**WORK ITEM:** When you reach the line in the listing below that contains "creating your questionnaire", begin returning lines exactly as written, and stop after the line that contains "article](http://supp". Return no other lines.

....

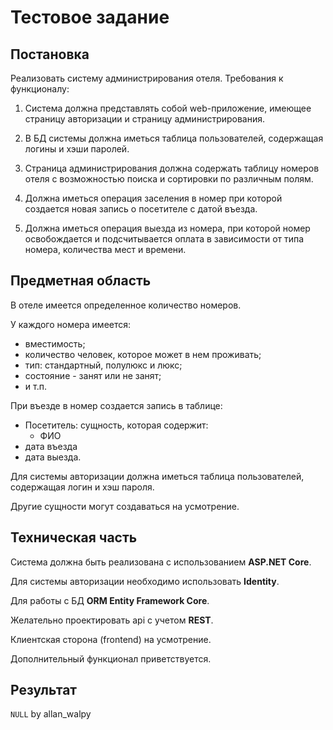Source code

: # Тестовое задание

## Постановка

Реализовать систему администрирования отеля.
Требования к функционалу:

1. Система должна представлять собой web-приложение, имеющее страницу авторизации и страницу администрирования.

2. В БД системы должна иметься таблица пользователей, содержащая логины и хэши паролей.

3. Страница администрирования должна содержать таблицу номеров отеля с возможностью поиска и сортировки по различным полям.

4. Должна иметься операция заселения в номер при которой создается новая запись о посетителе с датой въезда.

5. Должна иметься операция выезда из номера, при которой номер освобождается и подсчитывается оплата в зависимости от типа номера, количества мест и времени.

## Предметная область

В отеле имеется определенное количество номеров.

У каждого номера имеется:

- вместимость;
- количество человек, которое может в нем проживать;
- тип: стандартный, полулюкс и люкс;
- состояние - занят или не занят;
- и т.п.

При въезде в номер создается запись в таблице:

- Посетитель: сущность, которая содержит:
  - ФИО
- дата въезда
- дата выезда.

Для системы авторизации должна иметься таблица пользователей, содержащая логин и хэш пароля.

Другие сущности могут создаваться на усмотрение.

## Техническая часть

Система должна быть реализована с использованием **ASP.NET Core**.

Для системы авторизации необходимо использовать **Identity**.

Для работы с БД **ORM Entity Framework Core**.

Желательно проектировать api с учетом **REST**.

Клиентская сторона (frontend) на усмотрение.

Дополнительный функционал приветствуется.

## Результат

`NULL` by allan_walpy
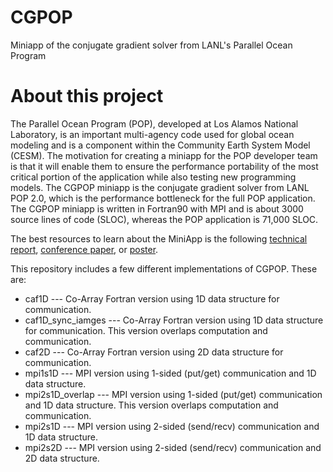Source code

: # CGPOP
Miniapp of the conjugate gradient solver from LANL's Parallel Ocean Program

# About this project

The Parallel Ocean Program (POP), developed at Los Alamos National Laboratory, is an important multi-agency code used for global ocean modeling and is a component within the Community Earth System Model (CESM). The motivation for creating a miniapp for the POP developer team is that it will enable them to ensure the performance portability of the most critical portion of the application while also testing new programming models. The CGPOP miniapp is the conjugate gradient solver from LANL POP 2.0, which is the performance bottleneck for the full POP application. The CGPOP miniapp is written in Fortran90 with MPI and is about 3000 source lines of code (SLOC), whereas the POP application is 71,000 SLOC.

The best resources to learn about the MiniApp is the following [technical report](http://astonewebsite.s3-website-us-west-2.amazonaws.com/works/cgpop-v1.0-tech-report.pdf), [conference paper](http://astonewebsite.s3-website-us-west-2.amazonaws.com/works/pgas2011.pdf), or [poster](http://astonewebsite.s3-website-us-west-2.amazonaws.com/works/ppopp.pdf).

This repository includes a few different implementations of CGPOP.  These are:
* caf1D --- Co-Array Fortran version using 1D data structure for communication.
* caf1D_sync_iamges --- Co-Array Fortran version using 1D data structure for communication.  This version overlaps computation and  communication.
* caf2D --- Co-Array Fortran version using 2D data structure for communication.
* mpi1s1D --- MPI version using 1-sided (put/get) communication and 1D data structure.
* mpi2s1D_overlap --- MPI version using 1-sided (put/get) communication and 1D data structure.  This version overlaps computation and communication.
* mpi2s1D --- MPI version using 2-sided (send/recv) communication and 1D data structure.
* mpi2s2D --- MPI version using 2-sided (send/recv) communication and 2D data structure.
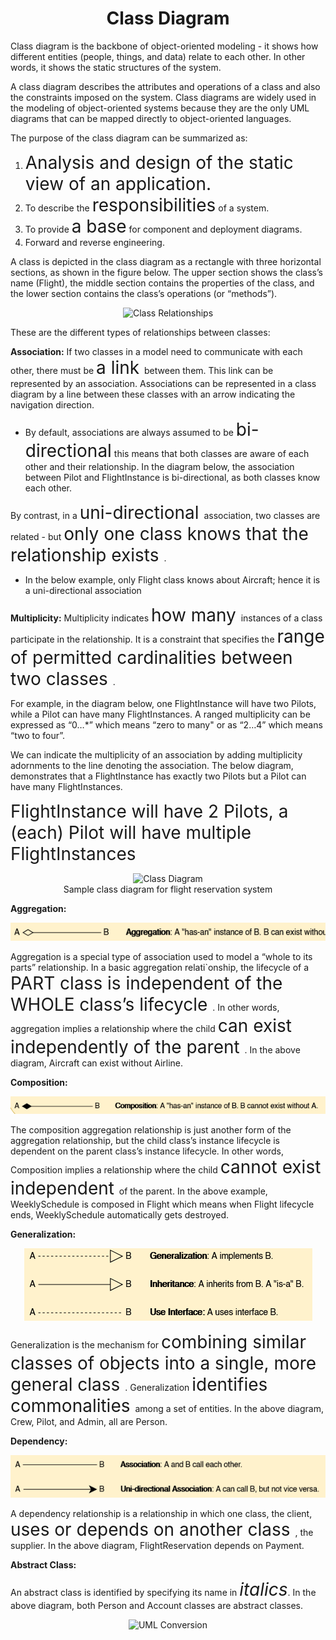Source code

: <h1 align="center">Class Diagram</h1>

Class diagram is the backbone of object-oriented modeling - it shows how different entities (people, things, and data) relate to each other. In other words, it shows the static structures of the system.

A class diagram describes the attributes and operations of a class and also the constraints imposed on the system. Class diagrams are widely used in the modeling of object-oriented systems because they are the only UML diagrams that can be mapped directly to object-oriented languages.

The purpose of the class diagram can be summarized as:

1. <span style="font-size:2em;"> Analysis and design of the static view of an application. </span>
2. To describe the <span style="font-size:2em;">responsibilities</span> of a system.
3. To provide <span style="font-size:2em;">a base</span> for component and deployment diagrams.
4. Forward and reverse engineering.

A class is depicted in the class diagram as a rectangle with three horizontal sections, as shown in the figure below. The upper section shows the class’s name (Flight), the middle section contains the properties of the class, and the lower section contains the class’s operations (or “methods”).

<p align="center">
    <img src="/media-files/class-relationship.svg" alt="Class Relationships">
</p>

These are the different types of relationships between classes:

**Association:** If two classes in a model need to communicate with each other, there must be <span style="font-size:2em;"> a link </span> between them. This link can be represented by an association. Associations can be represented in a class diagram by a line between these classes with an arrow indicating the navigation direction.

* By default, associations are always assumed to be <span style="font-size:2em;">bi-directional</span> this means that both classes are aware of each other and their relationship. In the diagram below, the association between Pilot and FlightInstance is bi-directional, as both classes know each other.

By contrast, in a <span style="font-size:2em;">uni-directional </span> association, two classes are related - but <span style="font-size:2em;"> only one class knows that the relationship exists </span>. 
  
* In the below example, only Flight class knows about Aircraft; hence it is a uni-directional association

**Multiplicity:** Multiplicity indicates <span style="font-size:2em;">how many </span> instances of a class participate in the relationship. It is a constraint that specifies the <span style="font-size:2em;"> range of permitted cardinalities between two classes </span>. 

For example, in the diagram below, one FlightInstance will have two Pilots, while a Pilot can have many FlightInstances. A ranged multiplicity can be expressed as “0…*” which means “zero to many" or as “2…4” which means “two to four”.

We can indicate the multiplicity of an association by adding multiplicity adornments to the line denoting the association. The below diagram, demonstrates that a FlightInstance has exactly two Pilots but a Pilot can have many FlightInstances.

<span style="font-size:2em;">
FlightInstance will have 2 Pilots, a (each) Pilot will have multiple FlightInstances
</span>

<p align="center">
    <img src="/media-files/class-diagram.png" alt="Class Diagram">
    <br />
    Sample class diagram for flight reservation system
</p>

**Aggregation:** 

<p align="center">
    <img src="/media-files/Aggregation.png" alt="Class Diagram">
</p>

Aggregation is a special type of association used to model a “whole to its parts” relationship. In a basic aggregation relati`onship, the lifecycle of a <span style="font-size:2em;">PART class is independent of the WHOLE class’s lifecycle </span>. In other words, aggregation implies a relationship where the child <span style="font-size:2em;">can exist independently of the parent </span>. In the above diagram, Aircraft can exist without Airline.

**Composition:** 

<p align="center">
    <img src="/media-files/Composition.png" alt="Class Diagram">
</p>

The composition aggregation relationship is just another form of the aggregation relationship, but the child class’s instance lifecycle is dependent on the parent class’s instance lifecycle. In other words, Composition implies a relationship where the child <span style="font-size:2em;">cannot exist independent </span>  of the parent. In the above example, WeeklySchedule is composed in Flight which means when Flight lifecycle ends, WeeklySchedule automatically gets destroyed.

**Generalization:** 

<p align="center">
    <img src="/media-files/Generalization.png" alt="Class Diagram">
</p>

Generalization is the mechanism for <span style="font-size:2em;"> combining similar classes of objects into a single, more general class </span>. Generalization <span style="font-size:2em;">identifies commonalities </span> among a set of entities. In the above diagram, Crew, Pilot, and Admin, all are Person.

**Dependency:** 

<p align="center">
    <img src="/media-files/Association.png" alt="Class Diagram">
</p>

A dependency relationship is a relationship in which one class, the client, <span style="font-size:2em;"> uses or depends on another class </span>, the supplier. In the above diagram, FlightReservation depends on Payment.

**Abstract Class:** 


An abstract class is identified by specifying its name in <span style="font-size:2em;">_italics_</span>. In the above diagram, both Person and Account classes are abstract classes.

<p align="center">
    <img src="/media-files/uml-conversion.svg" alt="UML Conversion">
</p>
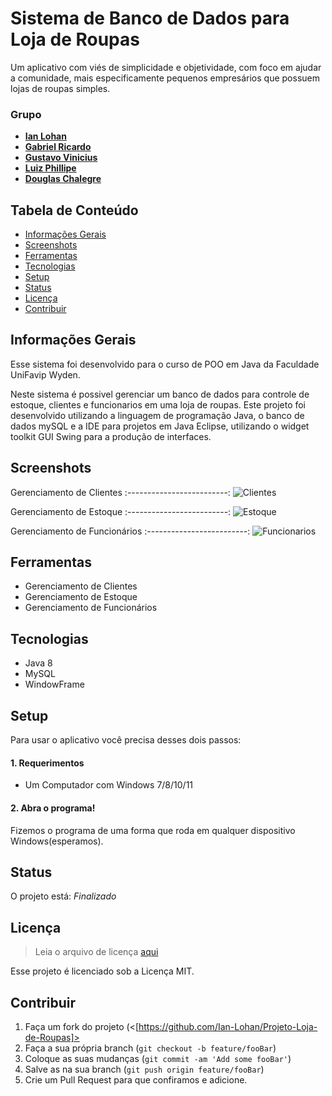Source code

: # Sistema de Banco de Dados para Loja de Roupas
Um aplicativo com viés de simplicidade e objetividade, com foco em ajudar a comunidade, mais especificamente pequenos empresários que possuem lojas de roupas simples.

### Grupo
- [**Ian Lohan**](https://github.com/Ian-Lohan)
- [**Gabriel Ricardo**](https://github.com/Gabrielg09)
- [**Gustavo Vinicius**](https://github.com/Gus20vs)
- [**Luiz Phillipe**](https://ayo.so/phoon)
- [**Douglas Chalegre**](https://github.com/Chalegre91)



## Tabela de Conteúdo
* [Informações Gerais](#informações-gerais)
* [Screenshots](#screenshots)
* [Ferramentas](#ferramentas)
* [Tecnologias](#tecnologias)
* [Setup](#setup)
* [Status](#status)
* [Licença](#licença)
* [Contribuir](#contribuir)


## Informações Gerais
Esse sistema foi desenvolvido para o curso de POO em Java da Faculdade UniFavip Wyden.

Neste sistema é possivel gerenciar um banco de dados para controle de estoque, clientes e funcionarios em uma loja de roupas. Este projeto foi desenvolvido utilizando a linguagem de programação Java, o banco de dados mySQL e a IDE para projetos em Java Eclipse, utilizando o widget toolkit GUI Swing para a produção de interfaces.

## Screenshots

Gerenciamento de Clientes
:-------------------------:
![Clientes]()


Gerenciamento de Estoque
:-------------------------:
![Estoque]()


Gerenciamento de Funcionários
:-------------------------:
![Funcionarios]()


## Ferramentas

* Gerenciamento de Clientes
* Gerenciamento de Estoque
* Gerenciamento de Funcionários

## Tecnologias
* Java 8
* MySQL
* WindowFrame

## Setup

Para usar o aplicativo você precisa desses dois passos:

#### 1. Requerimentos
  - Um Computador com Windows 7/8/10/11

#### 2. Abra o programa!

Fizemos o programa de uma forma que roda em qualquer dispositivo Windows(esperamos).


## Status
O projeto está: _Finalizado_


## Licença
>Leia o arquivo de licença [aqui](https://github.com/Ian-Lohan/Projeto-Loja-de-Roupas/blob/master/LICENSE.md)

Esse projeto é licenciado sob a Licença MIT.

## Contribuir

1. Faça um fork do projeto (<[https://github.com/Ian-Lohan/Projeto-Loja-de-Roupas]>
2. Faça a sua própria branch (`git checkout -b feature/fooBar`)
3. Coloque as suas mudanças (`git commit -am 'Add some fooBar'`)
4. Salve as na sua branch (`git push origin feature/fooBar`)
5. Crie um Pull Request para que confiramos e adicione.

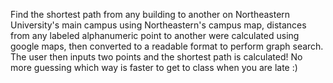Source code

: Find the shortest path from any building to another on Northeastern University's main campus using Northeastern's campus map, distances from any labeled alphanumeric point to another were calculated using google maps, then converted to a readable format to perform graph search. The user then inputs two points and the shortest path is calculated! No more guessing which way is faster to get to class when you are late :)
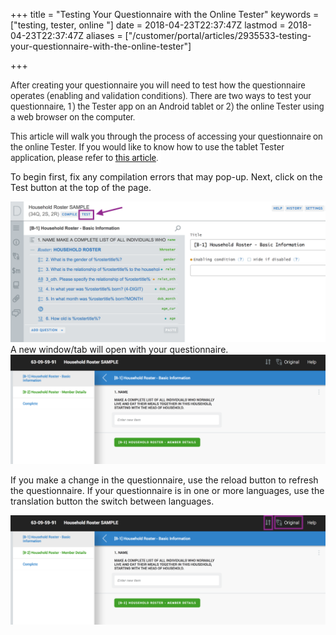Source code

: +++
title = "Testing Your Questionnaire with the Online Tester"
keywords = ["testing, tester, online "]
date = 2018-04-23T22:37:47Z
lastmod = 2018-04-23T22:37:47Z
aliases = ["/customer/portal/articles/2935533-testing-your-questionnaire-with-the-online-tester"]

+++

<span
style="color: rgb(42, 42, 42); font-family: Roboto; font-size: 14px; background-color: rgb(255, 255, 255);">After
creating your questionnaire you will need to test how the questionnaire
operates (enabling and validation conditions). There are two ways to
test your questionnaire, 1) the Tester app on an Android tablet or 2)
the online Tester using a web browser on the computer. </span>  
  
<span
style="color: rgb(42, 42, 42); font-family: Roboto; font-size: 14px; background-color: rgb(255, 255, 255);">This
article will walk you through the process of accessing your
questionnaire on the online Tester. If you would like to know how to use
the tablet Tester application, please refer to [this
article](http://support.mysurvey.solutions/customer/en/portal/articles/2505348-testing-your-questionnaires-using-the-tester-application?b_id=12728).   
  
To begin first, fix any compilation errors that may pop-up. Next, click
on the Test button at the top of the page.   
  
![](images/871985.png)  
A new window/tab will open with your questionnaire.  
![](images/871986.png)  
  
If you make a change in the questionnaire, use the reload button to
refresh the questionnaire. If your questionnaire is in one or more
languages, use the translation button the switch between
languages. </span>  
  
![](images/871988.png)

....

**PROBLEM SOLUTION:**
creating your questionnaire you will need to test how the questionnaire
operates (enabling and validation conditions). There are two ways to
test your questionnaire, 1) the Tester app on an Android tablet or 2)
the online Tester using a web browser on the computer. </span>  
  
<span
style="color: rgb(42, 42, 42); font-family: Roboto; font-size: 14px; background-color: rgb(255, 255, 255);">This
article will walk you through the process of accessing your
questionnaire on the online Tester. If you would like to know how to use
the tablet Tester application, please refer to [this
article](http://support.mysurvey.solutions/customer/en/portal/articles/2505348-testing-your-questionnaires-using-the-tester-application?b_id=12728).   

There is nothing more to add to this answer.